Dado o descaso da Metrópole para com a ocupação da fazenda, ocorriam pelo litoral incursões frequentes de franceses e ingleses. Daí a recomendação do Rei João III a Martim Afonso para fundar a Capitania de São Vicente, antes feitoria conhecida por Porto dos Escravos. Pelo resultado econômico obtido da escravatura vermelha, o navegador a ela também se dedicou, o que já era praticado pelos colonos que habitavam a região e exploravam madeiras de lei e incursionavam pelo sertão, aprisionando e comerciando milhares de indígenas, para outras colônias, até para a Europa. 
São várias as indicações que negam a versão de que os primeiros casais e mulheres teriam chegado a bordo das caravelas daquele navegador e distribuídos ao longo do litoral. O Diário da Expedição de Martim Afonso de Souza, encaminhado ao Rei de Portugal, D. João III, escrito pelo seu irmão, Pero Lopes, não faz referência à presença de mulheres ou de casais a bordo da expedição. Na época, em Portugal, o nome brasil era sinônimo de castigo, de pena: homicida, brasil nele; ladrão, Brasil nele; falsificador de moeda, Brasil nele. Os milhares de criminosos trazidos para o Brasil revelam o caráter punitivo das expedições compostas na maioria de condenados arrebanhados nas prisões. Diante da onda de crimes hediondos praticados pela escória que aqui chegou , Duarte Coelho, Donatário de Pernambuco, a chamava de peçonha.
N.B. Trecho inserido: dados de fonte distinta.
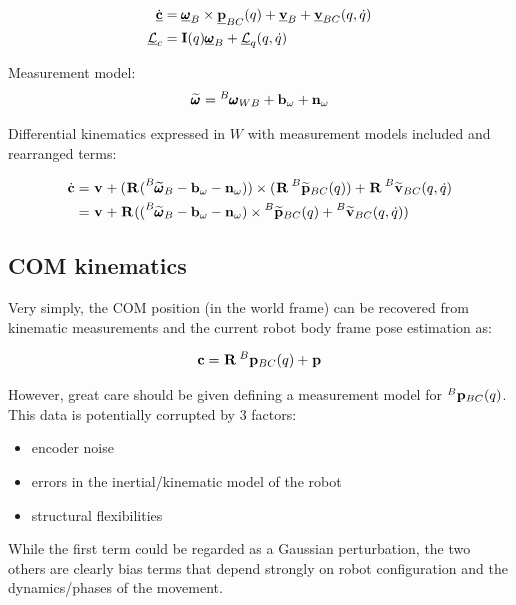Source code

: \documentclass[11pt]{article}
\newcommand{\Rot}[2]{\prescript{#1}{}{\bfR}_{#2}}
\newcommand{\noise}{\bfn}
\newcommand{\posiv}[1]{\underline{\bfp}_{#1}}
\newcommand{\posi}[2]{\prescript{#1}{}{\bfp}_{#2}}
\newcommand{\posim}[2]{\prescript{#1}{}{\widetilde{\bfp}}_{#2}}
\newcommand{\velv}[1]{\underline{\bfv}_{#1}}
\newcommand{\vel}[2]{\prescript{#1}{}{\bfv}_{#2}}
\newcommand{\velm}[2]{\prescript{#1}{}{\widetilde{\bfv}}_{#2}}
\newcommand{\angvelv}[1]{\underline{\pmb{\omega}}_{#1}}
\newcommand{\angvel}[2]{\prescript{#1}{}{\pmb{\omega}}_{#2}}
\newcommand{\angvelm}[2]{\prescript{#1}{}{\widetilde{\pmb{\omega}}}_{#2}}
\newcommand{\AM}{\mathcal{L}}
\newcommand{\AMv}{\underline{\mathcal{L}}}
\newcommand{\COM}{\bfc}
\newcommand{\COMv}{\underline{\bfc}}
\begin{document}
\begin{equation}
\begin{split}
\dot{\COMv} &= \angvelv{B} \times \posiv{BC}(q) + \velv{B} + \velv{BC}(q,\dot{q}) 
\\
\AMv_c &= \bfI(q) \angvelv{B} + \AMv_q (q,\dot{q})   
\end{split}
\end{equation}

Measurement model:
\begin{align}
    \angvelm{}{} = \angvel{B}{WB} + \bfb_{\omega} + \noise_{\omega}
\end{align}

Differential kinematics expressed in $W$ with measurement models included and rearranged terms:

\begin{equation}
\begin{split}
\dot{\COM} &= \vel{}{} + (\Rot{}{}(\angvelm{B}{B} - \bfb_{\omega} - \noise_{\omega})) \times (\Rot{}{}\posim{B}{BC}(q)) + \Rot{}{}\velm{B}{BC}(q,\dot{q}) 
\\
&= \vel{}{} + \Rot{}{}((\angvelm{B}{B} - \bfb_{\omega} - \noise_{\omega}) \times \posim{B}{BC}(q) + \velm{B}{BC}(q,\dot{q}))
\\
\end{split}
\end{equation}

\subsection{COM kinematics}
Very simply, the COM position (in the world frame) can be recovered from kinematic measurements and the current robot body frame pose estimation as:

\begin{equation}
    \COM = \Rot{}{} \posi{B}{BC}(q) + \posi{}{}
\end{equation}

However, great care should be given defining a measurement model for \(\posi{B}{BC}(q)\). This data is potentially corrupted by 3 factors:
\begin{itemize}
    \item encoder noise
    \item errors in the inertial/kinematic model of the robot
    \item structural flexibilities
\end{itemize}

While the first term could be regarded as a Gaussian perturbation, the two others are clearly bias terms that depend strongly on robot configuration and the dynamics/phases of the movement.  
\end{document}
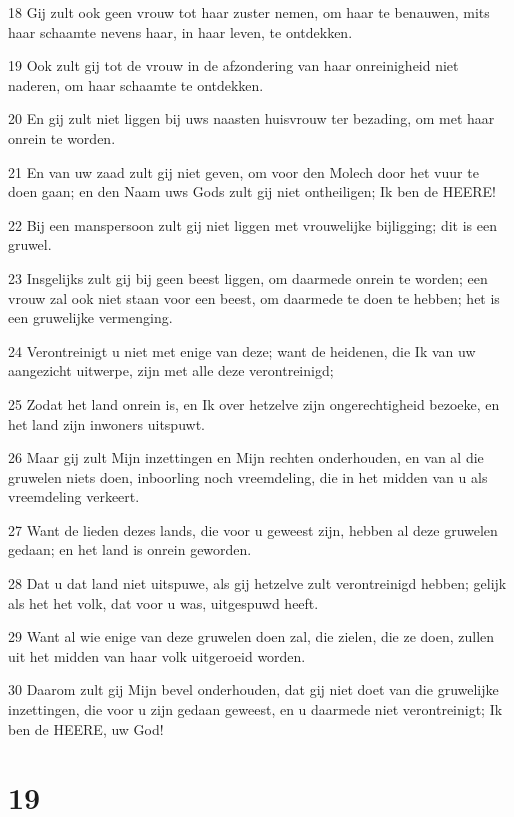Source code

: \par 18 Gij zult ook geen vrouw tot haar zuster nemen, om haar te benauwen, mits haar schaamte nevens haar, in haar leven, te ontdekken.
\par 19 Ook zult gij tot de vrouw in de afzondering van haar onreinigheid niet naderen, om haar schaamte te ontdekken.
\par 20 En gij zult niet liggen bij uws naasten huisvrouw ter bezading, om met haar onrein te worden.
\par 21 En van uw zaad zult gij niet geven, om voor den Molech door het vuur te doen gaan; en den Naam uws Gods zult gij niet ontheiligen; Ik ben de HEERE!
\par 22 Bij een manspersoon zult gij niet liggen met vrouwelijke bijligging; dit is een gruwel.
\par 23 Insgelijks zult gij bij geen beest liggen, om daarmede onrein te worden; een vrouw zal ook niet staan voor een beest, om daarmede te doen te hebben; het is een gruwelijke vermenging.
\par 24 Verontreinigt u niet met enige van deze; want de heidenen, die Ik van uw aangezicht uitwerpe, zijn met alle deze verontreinigd;
\par 25 Zodat het land onrein is, en Ik over hetzelve zijn ongerechtigheid bezoeke, en het land zijn inwoners uitspuwt.
\par 26 Maar gij zult Mijn inzettingen en Mijn rechten onderhouden, en van al die gruwelen niets doen, inboorling noch vreemdeling, die in het midden van u als vreemdeling verkeert.
\par 27 Want de lieden dezes lands, die voor u geweest zijn, hebben al deze gruwelen gedaan; en het land is onrein geworden.
\par 28 Dat u dat land niet uitspuwe, als gij hetzelve zult verontreinigd hebben; gelijk als het het volk, dat voor u was, uitgespuwd heeft.
\par 29 Want al wie enige van deze gruwelen doen zal, die zielen, die ze doen, zullen uit het midden van haar volk uitgeroeid worden.
\par 30 Daarom zult gij Mijn bevel onderhouden, dat gij niet doet van die gruwelijke inzettingen, die voor u zijn gedaan geweest, en u daarmede niet verontreinigt; Ik ben de HEERE, uw God!

\chapter{19}

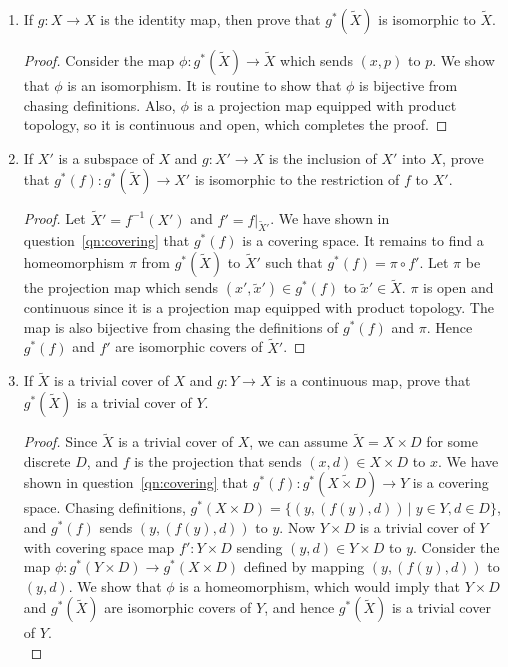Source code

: \documentclass{article}
\begin{document}
\begin{enumerate}
\begin{enumerate}
      \item If $g:X\rightarrow X$ is the identity map, then prove that
        $g^*(\tilde{X})$ is isomorphic to $\tilde{X}$.
        \begin{proof}
          Consider the map $\phi:g^*(\tilde{X})\rightarrow\tilde{X}$ which
          sends $(x,p)$ to $p$. We show that $\phi$ is an isomorphism.
          It is routine to show that $\phi$ is bijective from chasing
          definitions. Also, $\phi$ is a projection map equipped with
          product topology, so it is continuous and open, which completes
          the proof.
        \end{proof}

      \item If $X'$ is a subspace of $X$ and $g:X'\rightarrow X$ is the
        inclusion of $X'$ into $X$, prove that
        $g^*(f):g^*(\tilde{X})\rightarrow X'$ is isomorphic to the
        restriction of $f$ to $X'$.

        \begin{proof}
          Let $\tilde{X}'=f^{-1}(X')$ and $f'=f|_{\tilde{X}'}$. We have
          shown in question~\ref{qn:covering} that $g^*(f)$ is a covering
          space. It remains to find a homeomorphism $\pi$ from
          $g^*(\tilde{X})$ to $\tilde{X}'$ such that $g^*(f)=\pi\circ f'$.
          Let $\pi$ be the projection map which sends $(x',\tilde{x}')\in
          g^*(f)$ to $\tilde{x}'\in\tilde{X}$. $\pi$ is open and continuous
          since it is a projection map equipped with product topology. The
          map is also bijective from chasing the definitions of $g^*(f)$
          and $\pi$. Hence $g^*(f)$ and $f'$ are isomorphic covers of
          $\tilde{X}'$.
        \end{proof}

      \item If $\tilde{X}$ is a trivial cover of $X$ and $g:Y\rightarrow X$
        is a continuous map, prove that $g^*(\tilde{X})$ is a trivial cover
        of $Y$.

        \begin{proof}
          Since $\tilde{X}$ is a trivial cover of $X$, we can assume
          $\tilde{X}=X\times D$ for some discrete $D$, and $f$ is the
          projection that sends $(x,d)\in X\times D$ to $x$. We have shown
          in question~\ref{qn:covering} that $g^*(f):g^*(\tilde{X\times
          D})\rightarrow Y$ is a covering space. Chasing definitions,
          $g^*(X\times D)=\{(y,(f(y),d))\,|\; y\in Y, d\in D\}$, and
          $g^*(f)$ sends $(y,(f(y),d))$ to $y$. Now $Y\times D$ is a
          trivial cover of $Y$ with covering space map $f':Y\times D$
          sending $(y,d)\in Y\times D$ to $y$. Consider the map
          $\phi:g^*(Y\times D)\rightarrow g^*(X\times D)$ defined by
          mapping $(y,(f(y),d))$ to $(y,d)$. We show that $\phi$ is a
          homeomorphism, which would imply that $Y\times D$ and
          $g^*(\tilde{X})$ are isomorphic covers of $Y$, and hence
          $g^*(\tilde{X})$ is a trivial cover of $Y$. \\


\end{proof}
\end{enumerate}
\end{enumerate}
\end{document}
Havia a previsão de combates iminentes e a costa marítima era infestada de perigos.  A par dos párias que Portugal remeteu para a Colônia, os desorelhados, se achavam aqui náufragos, homiziados e cristãos-novos sobreviventes da Inquisição, que mantiveram relações com as gentias, fundando os primeiros núcleos de povoamento.
O cosmógrafo espanhol Afonso de Santa Cruz integrante da esquadra de Sebastião Caboto, no ano de 1530, no relato do reconhecimento que fez (Islário) até a Feitoria de Cananeia, descreveu o povoamento de São Vicente, segundo ele, composto de dez ou doze casas de pedras, com esteiras servindo de portas e folhas largas de palmeira por cobertura. Detalhou o escambo de indígenas que ali era praticado. São Vicente se tornou a primeira vila e cidade (1534), haja vista a criação da sua Câmara Municipal.
Outra fonte, a carta de D. João III, rei de Portugal, dirigida ao fidalgo Martim Afonso de Souza, publicada em 1748, por Luis Lobo (Nobiliário, Tomo I) e Antônio Caetano de Sousa (História Genealógica - Provas vol. VI), é um verdadeiro registro da criação da Capitania de São Vicente. Na missiva real datada de setembro de 1532 se encontram as informações segundo as quais as terras de São Vicente seriam a melhor porção da colônia. Orientava o seu povoamento e ordenava a divisão da terra em lotes de cinquenta léguas, desde Piratininga até o Rio da Prata. Noticiou El Rei a ordem dada ao conde de Castanheira, a fim de apartar e doar cento e cinquenta léguas de terra nos melhores limites dessa costa do Brasil, em favor do comandante da esquadra e do seu irmão Pero Lopes.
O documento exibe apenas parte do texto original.